In Jammu and Kashmir, the imprisonment for killing a Chiru is one to three years, with a proposed fine of Rs.5,000 to Rs.25,000, says Bashir Ahmed War, retired senior veterinarian of the Jammu and Kashmir Animal Husbandry department.
“The ‘Chiru’ or Tibetan Antelope (Panthalops Hodgsoni) is an inhabitant of Tibet. It migrates to Ladakh in the summer and remains there from May to July,” says War.
But despite the controls, the illegal trade continues.
“Shahtoosh continues to be a high value product in the wildlife market.

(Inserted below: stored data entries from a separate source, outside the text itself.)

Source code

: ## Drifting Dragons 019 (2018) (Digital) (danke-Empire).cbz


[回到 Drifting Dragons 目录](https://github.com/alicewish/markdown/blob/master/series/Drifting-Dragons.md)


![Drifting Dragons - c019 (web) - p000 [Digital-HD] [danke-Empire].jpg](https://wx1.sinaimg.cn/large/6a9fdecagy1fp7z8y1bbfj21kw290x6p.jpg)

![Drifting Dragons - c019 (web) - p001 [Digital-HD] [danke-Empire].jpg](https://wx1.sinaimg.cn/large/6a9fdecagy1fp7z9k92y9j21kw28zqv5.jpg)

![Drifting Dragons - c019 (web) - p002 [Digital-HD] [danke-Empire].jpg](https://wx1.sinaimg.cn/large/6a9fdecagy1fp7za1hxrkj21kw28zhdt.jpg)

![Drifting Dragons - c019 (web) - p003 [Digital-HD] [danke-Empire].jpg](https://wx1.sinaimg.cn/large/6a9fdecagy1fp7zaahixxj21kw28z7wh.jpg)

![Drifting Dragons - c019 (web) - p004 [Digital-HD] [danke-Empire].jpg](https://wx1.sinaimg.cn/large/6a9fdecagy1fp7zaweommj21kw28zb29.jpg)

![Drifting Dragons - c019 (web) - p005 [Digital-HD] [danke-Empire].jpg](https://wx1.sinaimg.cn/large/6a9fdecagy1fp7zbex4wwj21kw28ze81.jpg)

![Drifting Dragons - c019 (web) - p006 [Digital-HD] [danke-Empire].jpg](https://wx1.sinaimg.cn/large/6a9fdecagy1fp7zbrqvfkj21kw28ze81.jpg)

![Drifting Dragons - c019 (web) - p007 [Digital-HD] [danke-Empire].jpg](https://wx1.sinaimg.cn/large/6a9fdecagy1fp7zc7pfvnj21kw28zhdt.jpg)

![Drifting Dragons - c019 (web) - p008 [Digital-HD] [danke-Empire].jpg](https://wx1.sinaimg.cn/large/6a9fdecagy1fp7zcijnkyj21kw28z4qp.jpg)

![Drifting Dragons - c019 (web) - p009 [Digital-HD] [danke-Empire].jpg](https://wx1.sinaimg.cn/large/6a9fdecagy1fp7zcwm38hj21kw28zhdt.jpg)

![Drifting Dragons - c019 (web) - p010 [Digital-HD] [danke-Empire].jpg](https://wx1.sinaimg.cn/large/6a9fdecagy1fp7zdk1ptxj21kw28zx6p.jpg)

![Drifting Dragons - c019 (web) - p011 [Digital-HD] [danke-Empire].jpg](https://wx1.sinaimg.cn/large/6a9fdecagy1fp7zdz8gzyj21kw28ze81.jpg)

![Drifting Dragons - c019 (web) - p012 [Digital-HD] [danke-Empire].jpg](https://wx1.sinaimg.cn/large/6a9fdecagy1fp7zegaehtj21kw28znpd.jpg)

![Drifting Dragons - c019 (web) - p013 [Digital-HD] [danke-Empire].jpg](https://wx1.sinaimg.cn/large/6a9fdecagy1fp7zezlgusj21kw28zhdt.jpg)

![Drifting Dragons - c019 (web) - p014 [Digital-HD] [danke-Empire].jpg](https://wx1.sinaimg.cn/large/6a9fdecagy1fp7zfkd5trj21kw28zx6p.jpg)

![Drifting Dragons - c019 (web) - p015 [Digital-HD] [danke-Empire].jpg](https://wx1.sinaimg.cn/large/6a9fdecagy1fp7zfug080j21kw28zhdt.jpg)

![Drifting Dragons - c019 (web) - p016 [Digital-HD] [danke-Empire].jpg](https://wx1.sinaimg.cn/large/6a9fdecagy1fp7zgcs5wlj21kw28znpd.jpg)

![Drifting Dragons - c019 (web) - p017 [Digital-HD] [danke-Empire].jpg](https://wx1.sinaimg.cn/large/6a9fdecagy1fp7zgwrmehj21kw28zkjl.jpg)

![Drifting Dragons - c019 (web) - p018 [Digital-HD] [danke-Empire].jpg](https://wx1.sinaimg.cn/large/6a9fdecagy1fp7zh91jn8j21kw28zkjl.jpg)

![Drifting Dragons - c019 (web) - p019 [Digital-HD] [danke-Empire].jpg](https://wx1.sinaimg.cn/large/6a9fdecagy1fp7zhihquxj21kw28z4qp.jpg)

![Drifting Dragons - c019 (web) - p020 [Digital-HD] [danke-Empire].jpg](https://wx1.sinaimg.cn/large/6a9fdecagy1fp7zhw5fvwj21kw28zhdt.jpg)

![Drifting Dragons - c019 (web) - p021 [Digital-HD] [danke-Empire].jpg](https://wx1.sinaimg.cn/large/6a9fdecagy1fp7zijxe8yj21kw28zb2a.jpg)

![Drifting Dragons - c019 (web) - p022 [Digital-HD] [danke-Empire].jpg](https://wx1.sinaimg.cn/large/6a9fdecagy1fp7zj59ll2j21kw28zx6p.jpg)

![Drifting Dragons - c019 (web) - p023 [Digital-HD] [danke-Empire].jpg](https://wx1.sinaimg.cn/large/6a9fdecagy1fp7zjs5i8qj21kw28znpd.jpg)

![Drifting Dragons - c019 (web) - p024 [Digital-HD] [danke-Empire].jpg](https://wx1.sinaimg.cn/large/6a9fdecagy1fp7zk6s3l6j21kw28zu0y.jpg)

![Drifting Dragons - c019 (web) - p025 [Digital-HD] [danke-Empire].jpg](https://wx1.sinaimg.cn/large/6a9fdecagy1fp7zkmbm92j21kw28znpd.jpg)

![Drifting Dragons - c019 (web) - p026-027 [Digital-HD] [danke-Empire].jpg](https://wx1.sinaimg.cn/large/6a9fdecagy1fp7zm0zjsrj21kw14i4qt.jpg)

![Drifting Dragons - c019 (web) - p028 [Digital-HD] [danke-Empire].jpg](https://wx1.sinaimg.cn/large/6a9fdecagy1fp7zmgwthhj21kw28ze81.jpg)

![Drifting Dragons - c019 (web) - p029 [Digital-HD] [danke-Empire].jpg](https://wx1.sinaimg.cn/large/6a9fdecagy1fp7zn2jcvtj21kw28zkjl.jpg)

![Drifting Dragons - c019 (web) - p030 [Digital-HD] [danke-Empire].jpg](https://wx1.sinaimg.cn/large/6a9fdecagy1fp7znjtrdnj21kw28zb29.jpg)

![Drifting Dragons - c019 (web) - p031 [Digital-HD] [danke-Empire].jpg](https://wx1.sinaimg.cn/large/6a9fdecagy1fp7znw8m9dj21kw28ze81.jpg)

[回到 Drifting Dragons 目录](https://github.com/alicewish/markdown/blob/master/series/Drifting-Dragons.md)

Seizures of shahtoosh shawls are made regularly by agencies like Customs, CBI and the WCCB, pointing to the fact that the trade is alive,” said Samir Sinha, head of WWF-Traffic India.
And how much does a shahtoosh shawl cost? “All I would say is that they can be worth several lakhs each,” says Sinha.

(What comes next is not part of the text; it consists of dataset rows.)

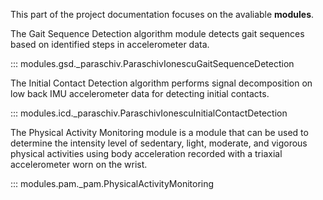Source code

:This part of the project documentation focuses on
the avaliable **modules**.


The Gait Sequence Detection algorithm module detects gait sequences based on identified steps in accelerometer data.

::: modules.gsd._paraschiv.ParaschivIonescuGaitSequenceDetection

The Initial Contact Detection algorithm performs signal decomposition on low back IMU accelerometer data for detecting initial contacts.

::: modules.icd._paraschiv.ParaschivIonescuInitialContactDetection

The Physical Activity Monitoring module is a module that can be used to determine the intensity level of sedentary, light, moderate, and vigorous physical activities using body acceleration recorded with a triaxial accelerometer worn on the wrist.

::: modules.pam._pam.PhysicalActivityMonitoring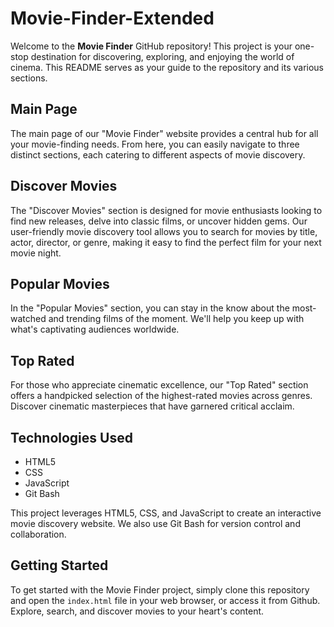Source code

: # Movie-Finder-Extended

Welcome to the **Movie Finder** GitHub repository! This project is your one-stop destination for discovering, exploring, and enjoying the world of cinema. This README serves as your guide to the repository and its various sections.

## Main Page

The main page of our "Movie Finder" website provides a central hub for all your movie-finding needs. From here, you can easily navigate to three distinct sections, each catering to different aspects of movie discovery.

## Discover Movies

The "Discover Movies" section is designed for movie enthusiasts looking to find new releases, delve into classic films, or uncover hidden gems. Our user-friendly movie discovery tool allows you to search for movies by title, actor, director, or genre, making it easy to find the perfect film for your next movie night.

## Popular Movies

In the "Popular Movies" section, you can stay in the know about the most-watched and trending films of the moment. We'll help you keep up with what's captivating audiences worldwide.

## Top Rated

For those who appreciate cinematic excellence, our "Top Rated" section offers a handpicked selection of the highest-rated movies across genres. Discover cinematic masterpieces that have garnered critical acclaim.

## Technologies Used

- HTML5
- CSS
- JavaScript
- Git Bash

This project leverages HTML5, CSS, and JavaScript to create an interactive movie discovery website. We also use Git Bash for version control and collaboration.

## Getting Started

To get started with the Movie Finder project, simply clone this repository and open the `index.html` file in your web browser, or access it from Github. Explore, search, and discover movies to your heart's content.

While he could not say how many shahtoosh shawls were being made illegally, he said, “It is likely that stockpiled shawls may be finding their way gradually into the markets”. Asked to point out the likely markets, he said they were the “fashion markets in the US, Europe and Southeast Asia”.
But while the ban on the shahtoosh continues, the weaving industry in Kashmir has suffered collateral damage.
“We have been hurt the most. The ban has been a kick on our stomachs. We have pleaded to the government of India to rethink the ban. But it has mostly fallen on deaf ears,” said Gawhar Maqbool, a wool exporter from Srinagar.
Can the government not find a middle ground?
Laila Tyabji, chairperson of handicrafts society, Dastkar, says that if procured humanely, shahtoosh would be acceptable. Tyabji told IANS: “Sufficient research has not been done in India on finding ways of domestically rearing the Chiru and shearing and spinning its wool without killing it.”
It is not that the Kashmir government has not thought of the idea. “In 2004-2005, the state government had a conceptual plan to make some enclosures in Ladakh for retaining some of the migratory Chiru that would cross over during summer from Tibet and China. The idea was to rear these Chiru for gathering shahtoosh fleece, but the plan has not been implemented till date,” said Imtiyaz Ahmad Lone, Wildlife Warden (Central Kashmir).
But Lone feels the weaving tradition for shahtoosh would be lost forever if the ban continues.
“Shahtoosh shawl-making involves special looms and weavers who were skilled in the family tradition over centuries. After the ban, this tradition has been lost and there is no possibility of its revival as the law stands on it now,” says Lone.
Many weavers have switched to pashmina to keep their hearths running.
“We are supporting a campaign to advocate pashmina (another fine Kashmiri wool) as an alternative to shahtoosh. Craftspeople who thus earlier used to make shahtoosh products can now switch over to Pashmina and retain their livelihoods,” says Tyabji.
According to Lone, many shahtoosh weavers have fully switched to pashmina. “In 2005, we had estimates of about 45,000 families of shahtosh weavers, who were directly or indirectly connected with the trade. After the ban, the families gradually shifted their livelihoods to Pashmina shawl weaving and have now fully migrated to their new trade,” said Lone.
But, in the meantime, the craft form stands in danger of vanishing altogether.
Warns Tyabji: “Something must be done. Or else, India would have lost an extraordinary and unique textile tradition.”